Eliminating Trade Deficit Pays for Wall



Last June, I published an article here entitled, “Trump Goes After the Fed—Attacks Trade Deficit.” In that article, I explained how the US Trade deficit has been funded not by any equitable arrangement, such as trading real value created in America for value from other countries, but by the petrodollar system. And since 1976 when the petrodollar began in earnest, the private banks of the Federal Reserve System have been able to print dollars with impunity, loaning them into the American economy, where Americans have borrowed them only to send them overseas to import goods produced cheaper than we can produce them here at home.  Since 1976, there have always been more dollars leaving America to import goods, than returning to buy our exports.  Consequently, American jobs have gone with the dollars to other countries. The measure of the difference between the dollars leaving and the dollars returning is the “US trade deficit.”

1976 was a hinge point world trade history.  That was the year the nations of the world found themselves not choosing or agreeing, but coerced to using US dollars, issued by private Federal Reserve Banks, to buy the OPEC energy products necessary to run their economies, a great arrangement for the banks, but a nightmare for everyone else.  Since that year, private banks have been flooding the US economy with worthless paper, the American people have been borrowing it, signing onto debt as they do, and sending them out of the country in exchange for cheap stuff produced abroad, lately at a clip of $400 to $800 annually.  What the “free trade” globalist proponents don’t want you to know is that each dollar accounted in the annual trade deficit is one more dollar of debt the American people and their government must borrow to operate the domestic US economy.  The trade deficit is a debt-creation machine.  And whereas the cheap stuff Americans import generally depreciates, the debt they accrue appreciates exponentially.
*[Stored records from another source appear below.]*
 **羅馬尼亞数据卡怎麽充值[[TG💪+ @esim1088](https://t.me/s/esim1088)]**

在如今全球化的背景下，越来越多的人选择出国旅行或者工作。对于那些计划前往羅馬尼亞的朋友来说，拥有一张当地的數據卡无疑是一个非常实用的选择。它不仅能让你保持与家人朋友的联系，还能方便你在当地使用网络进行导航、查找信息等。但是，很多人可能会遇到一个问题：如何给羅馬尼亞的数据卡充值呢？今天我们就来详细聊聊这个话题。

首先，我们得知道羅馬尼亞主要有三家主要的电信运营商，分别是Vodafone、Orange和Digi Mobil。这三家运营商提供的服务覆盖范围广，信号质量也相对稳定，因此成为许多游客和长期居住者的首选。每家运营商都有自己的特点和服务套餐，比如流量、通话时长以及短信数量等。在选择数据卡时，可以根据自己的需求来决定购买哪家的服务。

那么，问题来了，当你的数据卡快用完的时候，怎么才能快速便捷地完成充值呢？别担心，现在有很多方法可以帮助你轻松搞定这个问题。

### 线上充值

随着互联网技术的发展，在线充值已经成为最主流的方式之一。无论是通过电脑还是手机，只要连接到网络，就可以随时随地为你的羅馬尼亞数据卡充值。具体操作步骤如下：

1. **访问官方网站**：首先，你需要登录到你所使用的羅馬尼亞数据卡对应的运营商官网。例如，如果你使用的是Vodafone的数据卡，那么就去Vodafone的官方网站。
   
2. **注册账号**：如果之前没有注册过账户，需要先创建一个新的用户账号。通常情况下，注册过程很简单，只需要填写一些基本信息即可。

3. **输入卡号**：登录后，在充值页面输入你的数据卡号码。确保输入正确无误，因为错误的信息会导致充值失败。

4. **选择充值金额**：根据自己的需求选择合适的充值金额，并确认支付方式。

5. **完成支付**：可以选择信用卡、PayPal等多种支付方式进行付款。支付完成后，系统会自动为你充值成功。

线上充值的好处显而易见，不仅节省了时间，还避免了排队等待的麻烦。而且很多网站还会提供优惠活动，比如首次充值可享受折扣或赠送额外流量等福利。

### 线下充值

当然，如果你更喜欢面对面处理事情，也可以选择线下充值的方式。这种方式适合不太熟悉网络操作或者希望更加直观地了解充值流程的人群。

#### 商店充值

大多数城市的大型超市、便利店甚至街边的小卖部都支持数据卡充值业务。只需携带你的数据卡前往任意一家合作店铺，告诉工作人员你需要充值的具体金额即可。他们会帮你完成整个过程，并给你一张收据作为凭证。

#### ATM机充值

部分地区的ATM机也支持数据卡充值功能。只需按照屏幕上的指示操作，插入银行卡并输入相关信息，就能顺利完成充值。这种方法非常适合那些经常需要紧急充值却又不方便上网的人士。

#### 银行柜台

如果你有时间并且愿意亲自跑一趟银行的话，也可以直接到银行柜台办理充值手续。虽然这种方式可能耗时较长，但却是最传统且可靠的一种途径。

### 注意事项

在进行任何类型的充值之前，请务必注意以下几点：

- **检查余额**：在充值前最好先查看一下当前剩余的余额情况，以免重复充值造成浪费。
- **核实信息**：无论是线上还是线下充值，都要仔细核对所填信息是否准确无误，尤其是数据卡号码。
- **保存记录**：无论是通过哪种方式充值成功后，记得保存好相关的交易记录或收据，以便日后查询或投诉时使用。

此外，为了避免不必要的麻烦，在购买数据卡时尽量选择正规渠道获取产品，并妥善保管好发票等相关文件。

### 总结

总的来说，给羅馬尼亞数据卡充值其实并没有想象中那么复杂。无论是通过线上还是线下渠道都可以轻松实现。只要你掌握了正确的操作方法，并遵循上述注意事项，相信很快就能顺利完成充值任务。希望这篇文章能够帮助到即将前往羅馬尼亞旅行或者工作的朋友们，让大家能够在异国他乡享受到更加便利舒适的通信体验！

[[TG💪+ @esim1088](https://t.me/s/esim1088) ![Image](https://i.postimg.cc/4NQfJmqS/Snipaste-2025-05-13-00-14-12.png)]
The US trade deficit is a silent killer for the American way of life. That is one reason Trump wants to eliminate it and create national self-sufficiency.  Were America to achieve a trade balance each year, as it did prior to 1976, that would eliminate $400 to $800 billion in domestic borrowing annually, $20 to $40 billion in interest, or more, and importantly, add that same amount back into the US Gross National Product.  Those dollars would be invested and promote savings in the US economy.  Want to know why Americans can’t save?  Why the American economy is stalled? The trade deficit is one big reason.

Last week, Donald Trump announced the first of possibly many more tariffs on imported items.  “Free marketers” decried the move saying that Trump will stall the US economy, forcing the prices of imports to rise.  They even say tariffs are un-American.  Friends, the most vibrant economy the world has ever known, the American economy, was built on protective tariffs.   The very second piece of legislation George Washington signed under the Constitution was the Tariff Act of 1789, a date which coincides with the birth of the American Industrial Revolution.  The American government was designed to operate off of tariffs, excise taxes and interest on the money supply—not income taxes.  Trump understands that for a domestic economy to grow and invest in itself, fair, level trade practices with other countries must be the rule.  When they refuse to compete fairly, tariffs are really the only answer, short of war of course. The effective use of tariffs to promote and expand the American economy has been an American economic principle from day one.  And all that competing foreign countries must do to lower or halt the use of American tariffs is raise their standards of production to approach those of the US, and drop their own trade barriers.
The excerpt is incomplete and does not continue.